(Input records):
------
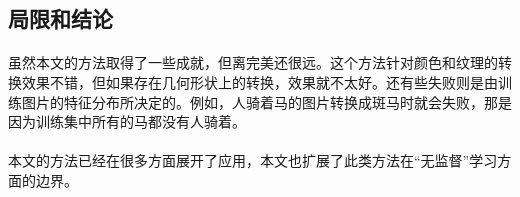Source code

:\documentclass[12pt,a4paper]{article}
\begin{document}
\subsection{局限和结论}
\paragraph{} 虽然本文的方法取得了一些成就，但离完美还很远。这个方法针对颜色和纹理的转换效果不错，但如果存在几何形状上的转换，效果就不太好。还有些失败则是由训练图片的特征分布所决定的。例如，人骑着马的图片转换成斑马时就会失败，那是因为训练集中所有的马都没有人骑着。
\paragraph{} 本文的方法已经在很多方面展开了应用，本文也扩展了此类方法在“无监督”学习方面的边界。


















\end{document}
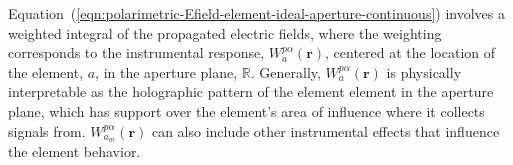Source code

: \documentclass[
  journal=pasa,
  manuscript=article-type,
  year=2020,
  volume=37,
]{cup-journal}
\begin{document}
Equation~(\ref{eqn:polarimetric-Efield-element-ideal-aperture-continuous}) involves a weighted integral of the propagated electric fields, where the weighting corresponds to the instrumental response, $W_{a}^{p\alpha}(\boldsymbol{r})$, centered at the location of the element, $a$, in the aperture plane, $\mathbb{R}$. Generally, $W_{a}^{p\alpha}(\boldsymbol{r})$ is physically interpretable as the holographic pattern of the element element in the aperture plane, which has support over the element's area of influence where it collects signals from. 
$W_{a_m}^{p\alpha}(\boldsymbol{r})$ can also include other instrumental effects that influence the element behavior. 
\end{document}
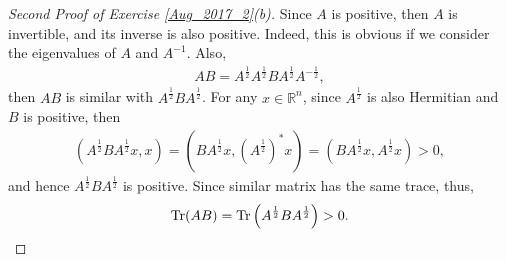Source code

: \documentclass[11pt]{article}
\theoremstyle{definition}
\numberwithin{equation}{subsection}
\begin{document}
\begin{proof}[Second Proof of Exercise \ref{Aug_2017_2}(b)]
Since $A$ is positive, then $A$ is invertible, and its inverse is also positive. Indeed, this is obvious if we consider the eigenvalues of $A$ and $A^{-1}$. Also, 
\begin{align*}
    AB = A^{\frac{1}{2}} A^{\frac{1}{2}} B A^{\frac{1}{2}} A^{-\frac{1}{2}},
\end{align*}
then $AB$ is similar with $A^{\frac{1}{2}} B A^{\frac{1}{2}}$. For any $x \in \mathbb{R}^n$, since $A^{\frac{1}{2}}$ is also Hermitian and $B$ is positive, then
\begin{align*}
    \left(A^{\frac{1}{2}} B A^{\frac{1}{2}}x, x\right) = \left(  B A^{\frac{1}{2}}x, \left(A^{\frac{1}{2}}\right)^* x\right) = \left(  B A^{\frac{1}{2}}x, A^{\frac{1}{2}} x\right) > 0,
\end{align*}
and hence $A^{\frac{1}{2}} B A^{\frac{1}{2}}$ is positive. Since similar matrix has the same trace, thus,
\begin{align*}
    \Tr(AB) = \Tr \left(A^{\frac{1}{2}} B A^{\frac{1}{2}} \right) > 0.
\end{align*}
\end{proof}

\medskip
\end{document}
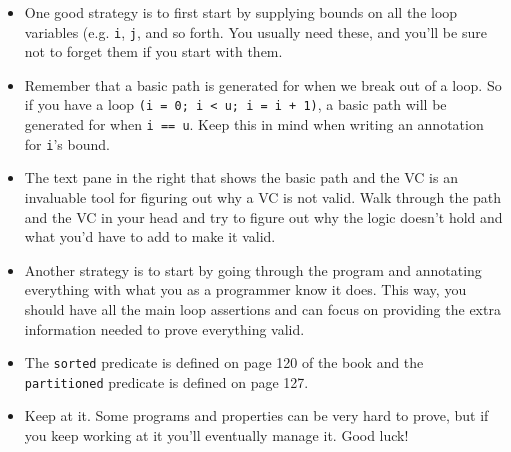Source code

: \documentclass{article}
\begin{document}
\begin{itemize}
\item One good strategy is to first start by supplying bounds on all the loop variables (e.g. \texttt{i}, \texttt{j}, and so forth.  You usually need these, and you'll be sure not to forget them if you start with them.
\item Remember that a basic path is generated for when we break out of a loop.  So if you have a loop
\texttt{(i = 0; i < u; i = i + 1)},
a basic path will be generated for when \texttt{i == u}.  Keep this in mind when writing an annotation for \texttt{i}'s bound.
\item The text pane in the right that shows the basic path and the VC is an invaluable tool for figuring out why a VC is not valid.  Walk through the path and the VC in your head and try to figure out why the logic doesn't hold and what you'd have to add to make it valid.
\item Another strategy is to start by going through the program and annotating everything with what you as a programmer know it does.  This way, you should have all the main loop assertions and can focus on providing the extra information needed to prove everything valid.
\item The \texttt{sorted} predicate is defined on page 120 of the book and the \texttt{partitioned} predicate is defined on page 127. %
\item Keep at it.  Some programs and properties can be very hard to prove, but if you keep working at it you'll eventually manage it.  Good luck!
\end{itemize}
\end{document}
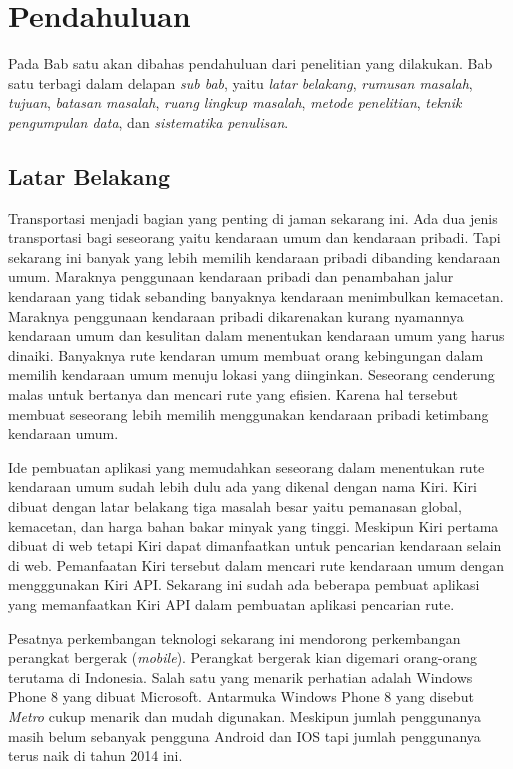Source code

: \chapter{Pendahuluan}
\label{chap:intro}

Pada Bab satu akan dibahas pendahuluan dari penelitian yang dilakukan. Bab satu terbagi dalam delapan \textit{sub bab}, yaitu \textit{latar belakang}, \textit{rumusan masalah}, \textit{tujuan}, \textit{batasan masalah}, \textit{ruang lingkup masalah}, \textit{metode penelitian}, \textit{teknik pengumpulan data}, dan \textit{sistematika penulisan}.

\section{Latar Belakang}
\label{sec:latar_belakang}
\hspace{0.5cm} Transportasi menjadi bagian yang penting di jaman sekarang ini. Ada dua jenis transportasi bagi seseorang yaitu kendaraan umum dan kendaraan pribadi. Tapi sekarang ini banyak yang lebih memilih kendaraan pribadi dibanding kendaraan umum. Maraknya penggunaan kendaraan pribadi dan penambahan jalur kendaraan yang tidak sebanding banyaknya kendaraan menimbulkan kemacetan. Maraknya penggunaan kendaraan pribadi dikarenakan kurang nyamannya kendaraan umum dan kesulitan dalam menentukan kendaraan umum yang harus dinaiki. Banyaknya rute kendaran umum membuat orang kebingungan dalam memilih kendaraan umum menuju lokasi yang diinginkan. Seseorang cenderung malas untuk bertanya dan mencari rute yang efisien. Karena hal tersebut membuat seseorang lebih memilih menggunakan kendaraan pribadi ketimbang kendaraan umum. 

\hspace{0.5cm} Ide pembuatan aplikasi yang memudahkan seseorang dalam menentukan rute kendaraan umum sudah lebih dulu ada yang dikenal dengan nama Kiri. Kiri dibuat dengan latar belakang tiga masalah besar yaitu pemanasan global, kemacetan, dan harga bahan bakar minyak yang tinggi. Meskipun Kiri pertama dibuat di web tetapi Kiri dapat dimanfaatkan untuk pencarian kendaraan selain di web. Pemanfaatan Kiri tersebut dalam mencari rute kendaraan umum dengan mengggunakan Kiri API. Sekarang ini sudah ada beberapa pembuat aplikasi yang memanfaatkan Kiri API dalam pembuatan aplikasi pencarian rute.  
 
\hspace{0.5cm} Pesatnya perkembangan teknologi sekarang ini mendorong perkembangan perangkat bergerak (\textit{mobile}). Perangkat bergerak kian digemari orang-orang terutama di Indonesia. Salah satu yang menarik perhatian adalah Windows Phone 8 yang dibuat Microsoft. Antarmuka Windows Phone 8 yang disebut \textit{Metro} cukup menarik dan mudah digunakan. Meskipun jumlah penggunanya masih belum sebanyak pengguna Android dan IOS tapi jumlah penggunanya terus naik di tahun 2014 ini.    

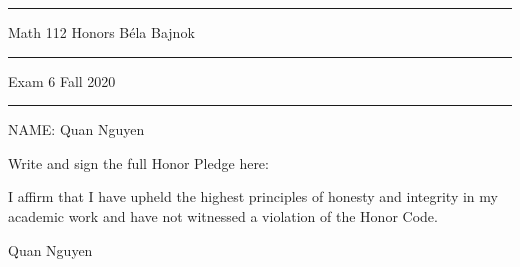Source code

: \documentclass[12pt]{article}
\begin{document}
\hrule
\vspace{.2cm}

{\Large \noindent Math 112 Honors
\hfill
B\'ela Bajnok}

\vspace{.3cm}
\hrule

{\Large \noindent 
Exam 6
\hfill
Fall 2020}

\vspace{.3cm}
\hrule

\noindent NAME:  Quan Nguyen

\noindent \hrulefill\rule{0pt}{4pt}

\noindent Write and sign the full Honor Pledge here:

\vspace{2mm}

I affirm that I have upheld the highest principles of honesty and integrity in my academic work and have not witnessed a violation of the Honor Code. \par

Quan Nguyen

\vspace{8mm}

\noindent \hrulefill\rule{0pt}{4pt}

\end{document}
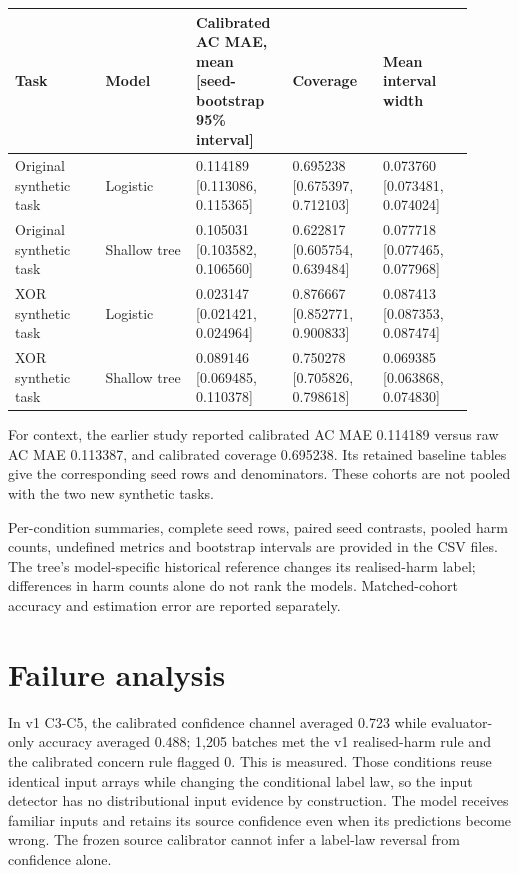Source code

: \documentclass[11pt,a4paper]{article}
\begin{document}
\begingroup\scriptsize
\begin{longtable}{p{0.182\linewidth}p{0.182\linewidth}p{0.182\linewidth}p{0.182\linewidth}p{0.182\linewidth}}
\toprule
Task & Model & Calibrated AC MAE, mean [seed-bootstrap 95\% interval] & Coverage & Mean interval width \\
\midrule
Original synthetic task & Logistic & 0.114189 [0.113086, 0.115365] & 0.695238 [0.675397, 0.712103] & 0.073760 [0.073481, 0.074024] \\
Original synthetic task & Shallow tree & 0.105031 [0.103582, 0.106560] & 0.622817 [0.605754, 0.639484] & 0.077718 [0.077465, 0.077968] \\
XOR synthetic task & Logistic & 0.023147 [0.021421, 0.024964] & 0.876667 [0.852771, 0.900833] & 0.087413 [0.087353, 0.087474] \\
XOR synthetic task & Shallow tree & 0.089146 [0.069485, 0.110378] & 0.750278 [0.705826, 0.798618] & 0.069385 [0.063868, 0.074830] \\
\bottomrule
\end{longtable}
\endgroup

For context, the earlier study reported calibrated AC MAE 0.114189 versus raw AC MAE 0.113387, and calibrated coverage 0.695238. Its retained baseline tables give the corresponding seed rows and denominators. These cohorts are not pooled with the two new synthetic tasks.\par

Per-condition summaries, complete seed rows, paired seed contrasts, pooled harm counts, undefined metrics and bootstrap intervals are provided in the CSV files. The tree’s model-specific historical reference changes its realised-harm label; differences in harm counts alone do not rank the models. Matched-cohort accuracy and estimation error are reported separately.\par

\section{Failure analysis}

In v1 C3-C5, the calibrated confidence channel averaged 0.723 while evaluator-only accuracy averaged 0.488; 1,205 batches met the v1 realised-harm rule and the calibrated concern rule flagged 0. This is measured. Those conditions reuse identical input arrays while changing the conditional label law, so the input detector has no distributional input evidence by construction. The model receives familiar inputs and retains its source confidence even when its predictions become wrong. The frozen source calibrator cannot infer a label-law reversal from confidence alone.\par
\end{document}
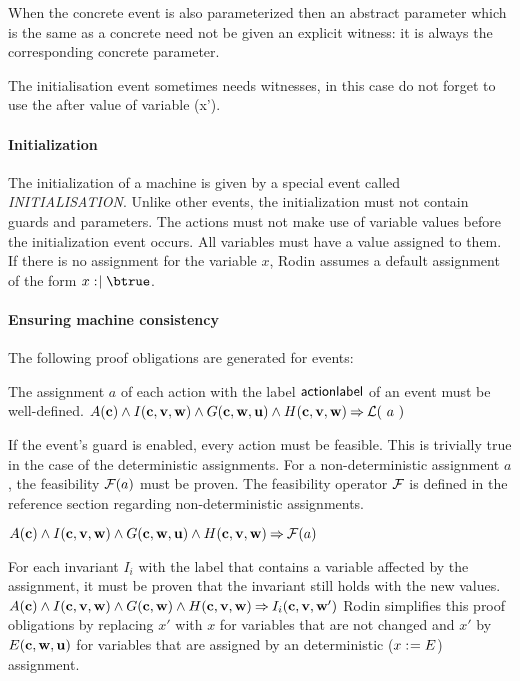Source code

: When the concrete event is also parameterized then an abstract parameter which is the same as a concrete need not be given an explicit witness: it is always the corresponding concrete parameter.

The initialisation event sometimes needs witnesses, in this case do not forget to use the after value of variable (x'). 

\paragraph{Initialization}
The initialization of a machine is given by a special event called \textsl{INITIALISATION}.
Unlike other events, the initialization must not contain guards and parameters.
The actions must not make use of variable values before the initialization event occurs.
All variables must have a value assigned to them. If there is no assignment for the variable $x$, Rodin assumes a default assignment of the form $x\bcmsuch \btrue$.

\paragraph{Ensuring machine consistency}
\label{consistency_proof_obligations}
The following proof obligations are generated for events:

The assignment $a$ of each action with the label $\textsf{actionlabel}$ of an event must be well-defined.
  {}%
  {$A(\mathbf{c}) \land I(\mathbf{c},{\mathbf{v},\mathbf{w}}) \land G(\mathbf{c},\mathbf{w},\mathbf{u}) 
    \land H(\mathbf{c},{\mathbf{v},\mathbf{w}}) \mathbin\Rightarrow \mathcal{L}(~a~)$}
  
If the event's guard is enabled, every action must be feasible.
  This is trivially true in the case of the deterministic assignments.
  For a non-deterministic assignment $a$, the feasibility $\mathcal{F}(a)$ must be proven.
  The feasibility operator $\mathcal{F}$ is defined in the reference
  section regarding non-deterministic assignments.
  
  {$A(\mathbf{c}) \land I(\mathbf{c},{\mathbf{v},\mathbf{w}}) \land G(\mathbf{c},\mathbf{w},\mathbf{u})
    \land H(\mathbf{c},{\mathbf{v},\mathbf{w}}) \mathbin\Rightarrow \mathcal{F}(a)$}

For each invariant $I_i$ with the label  
  that contains a variable affected by the assignment, it must be proven
  that the invariant still holds with the new values.
  {}%
  {$A(\mathbf{c}) \land I(\mathbf{c},{\mathbf{v},\mathbf{w}}) \land G(\mathbf{c},\mathbf{w}) 
    \land H(\mathbf{c},{\mathbf{v},\mathbf{w}}) \mathbin\Rightarrow I_i(\mathbf{c},{\mathbf{v},\mathbf{w}}')$}
  Rodin simplifies this proof obligations by replacing $x'$ with $x$ for variables that are not
  changed and $x'$ by $E(\mathbf{c},\mathbf{w},\mathbf{u})$ 
  for variables that are assigned by an deterministic ($x \mathrel{:\mkern1mu=} E$) assignment.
------
(What you need to do): For the records above, state the number of lines holding the string "assigned", without further comment.

(Written solution): 2